The amphibious assault across the Kerch Strait into eastern Crimea began on November 1, just days after the last German forces evacuated the Taman. Since there was relatively little shipping available the operation was run on a shoestring, and the 414th was not part of the initial landing forces. As of the beginning of December the division was in the 20th Rifle Corps of the Separate Coastal Army; it would remain in this Army for the duration of the war. Coastal Army crossed into the bridgehead gained by the 56th Army early that month, but its advance was halted just east of the town of Kerch, where it would remain until the main offensive began in April. On January 7, 1944, Col. Stepan Artemovich Beruchashvili took over the division from Colonel Kurashvili, but in a final change of command on February 22 Beruchashvili handed over to Maj. Gen. Valerian Sergeevich Dzabakhidze.

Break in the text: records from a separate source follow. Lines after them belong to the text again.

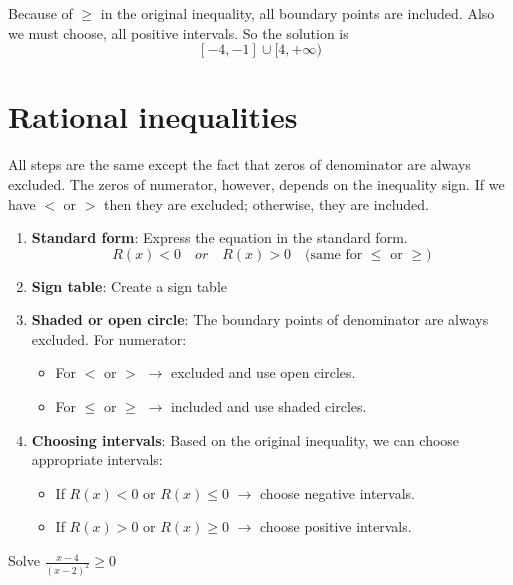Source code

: Because of $\ge $ in the original inequality, all boundary points are included. Also we must choose, all positive intervals. So the solution is 
\[
            [-4,-1] \cup [4,+\infty)
\]
\section{Rational inequalities}
All steps are the same except the fact that zeros of denominator are always excluded. The zeros of numerator, however, depends on the inequality sign. If we have $<$ or $>$ then they are excluded; otherwise, they are included.
\begin{tcolorbox}[title=Solving a rational inequality, 
                  fonttitle=\bfseries,
                  colframe=blue!75!black,
                  colback=blue!5!white]
    \begin{enumerate}[1.]
        \item \textbf{Standard form}: Express the equation in the standard form.
        \[
            R(x) <0 \quad or \quad R(x)>0 \quad  \text{(same for $\le$ or $\ge$)}
        \]
        \item \textbf{Sign table}: Create a sign table
        \item \textbf{Shaded or open circle}: The boundary points of denominator are always excluded. For numerator:
            \begin{itemize}
                \item For $<$ or $>$ $\longrightarrow$ excluded and use open circles.
                \item For $\le$ or $\ge$ $\longrightarrow$ included and use shaded circles.
            \end{itemize}
        \item \textbf{Choosing intervals}: Based on the original inequality, we can choose appropriate intervals:
            \begin{itemize}
                \item If $R(x)<0$ or $R(x) \le 0$ $\longrightarrow$ choose negative intervals.
                \item If $R(x)>0$ or $R(x) \ge 0$ $\longrightarrow$ choose positive intervals.
            \end{itemize}
    \end{enumerate}
\end{tcolorbox}
\begin{exa}
    Solve $\frac{x-4}{(x-2)^2} \ge 0$
\end{exa}
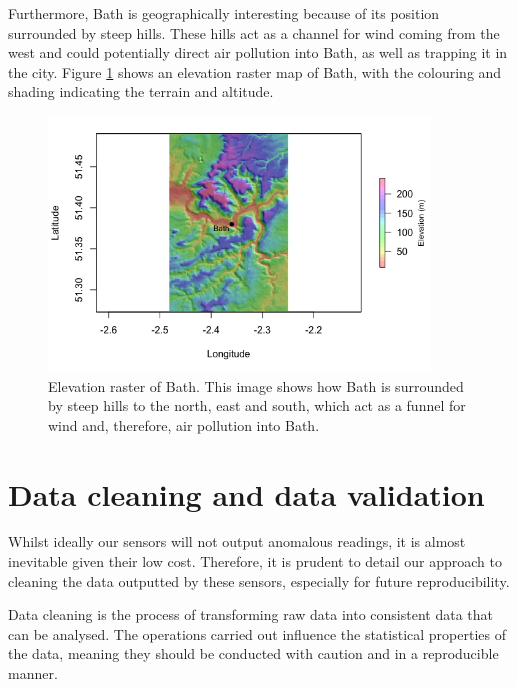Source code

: \documentclass[11pt]{report}
\begin{document}

Furthermore, Bath is geographically interesting because of its position surrounded by steep hills. These hills act as a channel for wind coming from the west and could potentially direct air pollution into Bath, as well as trapping it in the city. Figure \ref{bath_elevation} shows an elevation raster map of Bath, with the colouring and shading indicating the terrain and altitude.

\begin{figure}[!htb]
\centering
\includegraphics[width=0.9\textwidth]{images/bath_elevation_large}
\caption[Elevation raster of Bath.]{Elevation raster of Bath. This image shows how Bath is surrounded by steep hills to the north, east and south, which act as a funnel for wind and, therefore, air pollution into Bath.}
\label{bath_elevation}
\end{figure}

\section{Data cleaning and data validation}

Whilst ideally our sensors will not output anomalous readings, it is almost inevitable given their low cost. Therefore, it is prudent to detail our approach to cleaning the data outputted by these sensors, especially for future reproducibility.

Data cleaning is the process of transforming raw data into consistent data that can be analysed. The operations carried out influence the statistical properties of the data, meaning they should be conducted with caution and in a reproducible manner.

\end{document}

At the start of the Crimean offensive on April 8 the 414th was in 11th Guards Rifle Corps with the 2nd and 32nd Guards Rifle Divisions, the 83rd Naval Infantry Brigade and the 85th Tank Regiment. The main forces of 4th Ukrainian Front struck the German-Romanian positions on the Perekop Isthmus and across the Sivash and soon began gaining ground. On the Kerch peninsula the German V Army Corps began retreating on the night of April 9/10 with over 160 km to cover to reach relative safety around Sevastopol and with the Coastal Army hard on its heels. The German force reached positions on the Parpach Narrows on the 12th, but could not hold them and with the 2nd Guards Army heading for Simferopol in its rear the V Corps was ordered to Feodosia or Sudak from where it could be evacuated by sea; some 10,000 men were able to escape from the latter port. The German corps reached the eastern outskirts of Sevastopol on April 16, but had lost 70 percent of its artillery and heavy weapons and thousands of men in the retreat.

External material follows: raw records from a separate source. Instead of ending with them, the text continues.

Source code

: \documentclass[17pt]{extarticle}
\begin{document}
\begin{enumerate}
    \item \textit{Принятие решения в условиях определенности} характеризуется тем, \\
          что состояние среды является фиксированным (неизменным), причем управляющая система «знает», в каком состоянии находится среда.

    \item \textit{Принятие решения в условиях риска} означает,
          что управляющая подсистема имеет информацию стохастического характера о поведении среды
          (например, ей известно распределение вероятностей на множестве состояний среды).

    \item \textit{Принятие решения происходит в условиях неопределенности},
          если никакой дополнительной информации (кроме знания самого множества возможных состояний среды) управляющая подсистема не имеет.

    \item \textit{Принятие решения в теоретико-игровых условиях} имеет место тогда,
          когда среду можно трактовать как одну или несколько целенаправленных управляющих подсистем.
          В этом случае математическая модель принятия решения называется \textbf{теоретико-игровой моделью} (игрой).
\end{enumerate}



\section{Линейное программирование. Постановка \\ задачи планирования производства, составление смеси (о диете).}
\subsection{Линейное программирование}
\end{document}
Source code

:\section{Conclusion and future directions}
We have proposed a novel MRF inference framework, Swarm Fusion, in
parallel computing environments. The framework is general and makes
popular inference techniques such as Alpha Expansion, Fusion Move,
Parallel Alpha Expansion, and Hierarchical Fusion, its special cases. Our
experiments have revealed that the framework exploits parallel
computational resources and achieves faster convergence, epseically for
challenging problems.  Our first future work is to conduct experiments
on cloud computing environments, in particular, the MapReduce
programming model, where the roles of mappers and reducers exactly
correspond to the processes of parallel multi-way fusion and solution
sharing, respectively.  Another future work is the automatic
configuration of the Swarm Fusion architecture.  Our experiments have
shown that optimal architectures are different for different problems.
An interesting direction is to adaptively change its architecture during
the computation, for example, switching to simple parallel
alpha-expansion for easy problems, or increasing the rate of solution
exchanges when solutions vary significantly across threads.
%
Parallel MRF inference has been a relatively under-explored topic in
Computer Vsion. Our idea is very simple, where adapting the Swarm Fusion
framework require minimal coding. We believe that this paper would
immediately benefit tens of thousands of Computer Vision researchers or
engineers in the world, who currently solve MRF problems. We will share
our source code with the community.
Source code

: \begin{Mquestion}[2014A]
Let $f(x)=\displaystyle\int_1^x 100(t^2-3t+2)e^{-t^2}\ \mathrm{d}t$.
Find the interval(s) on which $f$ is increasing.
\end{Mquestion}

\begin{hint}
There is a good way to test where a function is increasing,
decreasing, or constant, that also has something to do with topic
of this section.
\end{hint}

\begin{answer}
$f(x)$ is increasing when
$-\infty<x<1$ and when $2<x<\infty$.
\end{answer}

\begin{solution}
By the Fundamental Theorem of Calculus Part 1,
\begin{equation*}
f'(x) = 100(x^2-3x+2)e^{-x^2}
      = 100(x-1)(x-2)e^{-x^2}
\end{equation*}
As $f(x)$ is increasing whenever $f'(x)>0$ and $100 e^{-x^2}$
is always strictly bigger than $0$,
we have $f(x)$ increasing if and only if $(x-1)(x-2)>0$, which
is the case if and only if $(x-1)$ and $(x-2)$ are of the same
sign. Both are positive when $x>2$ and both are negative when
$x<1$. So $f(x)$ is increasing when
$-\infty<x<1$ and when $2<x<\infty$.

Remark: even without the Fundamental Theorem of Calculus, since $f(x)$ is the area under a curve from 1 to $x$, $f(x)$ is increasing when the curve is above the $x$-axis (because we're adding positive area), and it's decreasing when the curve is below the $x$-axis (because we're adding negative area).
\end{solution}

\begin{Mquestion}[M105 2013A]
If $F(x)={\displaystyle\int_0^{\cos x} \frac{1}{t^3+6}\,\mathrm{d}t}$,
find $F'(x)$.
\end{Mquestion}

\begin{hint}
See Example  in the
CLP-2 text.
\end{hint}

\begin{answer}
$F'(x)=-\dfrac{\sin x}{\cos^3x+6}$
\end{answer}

The Coastal Army launched a strong attack against V Corps' positions around Balaklava on April 19 but made little progress. On May 5 the 4th Ukrainian Front began its final assault. Late on May 8 Hitler finally authorized the evacuation of the remainder of 17th Army. The next morning Coastal Army continued attacking, backed by the 19th Tank Corps as the German forces abandoned Sevastopol and retreated to the Chersonese Peninsula, hoping for evacuation. On the morning of May 13 the final German/Romanian positions were overrun. On May 24 the 414th was recognized for its role in the liberation of Sevastopol with the award of the Order of the Red Banner. Following this the Coastal Army was retained in the Crimea as a garrison, and the division did not see any further fighting, remaining there in the Reserve of the Supreme High Command until the end of the war.

== Postwar ==
Stationed at Dzhankoy, the division became part of the Taurida Military District when the Separate Coastal Army headquarters was used to form the latter on July 9, 1945. It transferred to Tbilisi by September 1946, joining the 13th Rifle Corps of the reformed Transcaucasus Military District. Retaining its status as a Georgian national division for the remainder of its existence, the 414th transferred to the newly formed 22nd Rifle Corps when the 13th Corps became a mountain unit in 1949 and was renumbered as the 74th Rifle Division in 1955. The latter was disbanded in mid-1956, along with the remaining national divisions.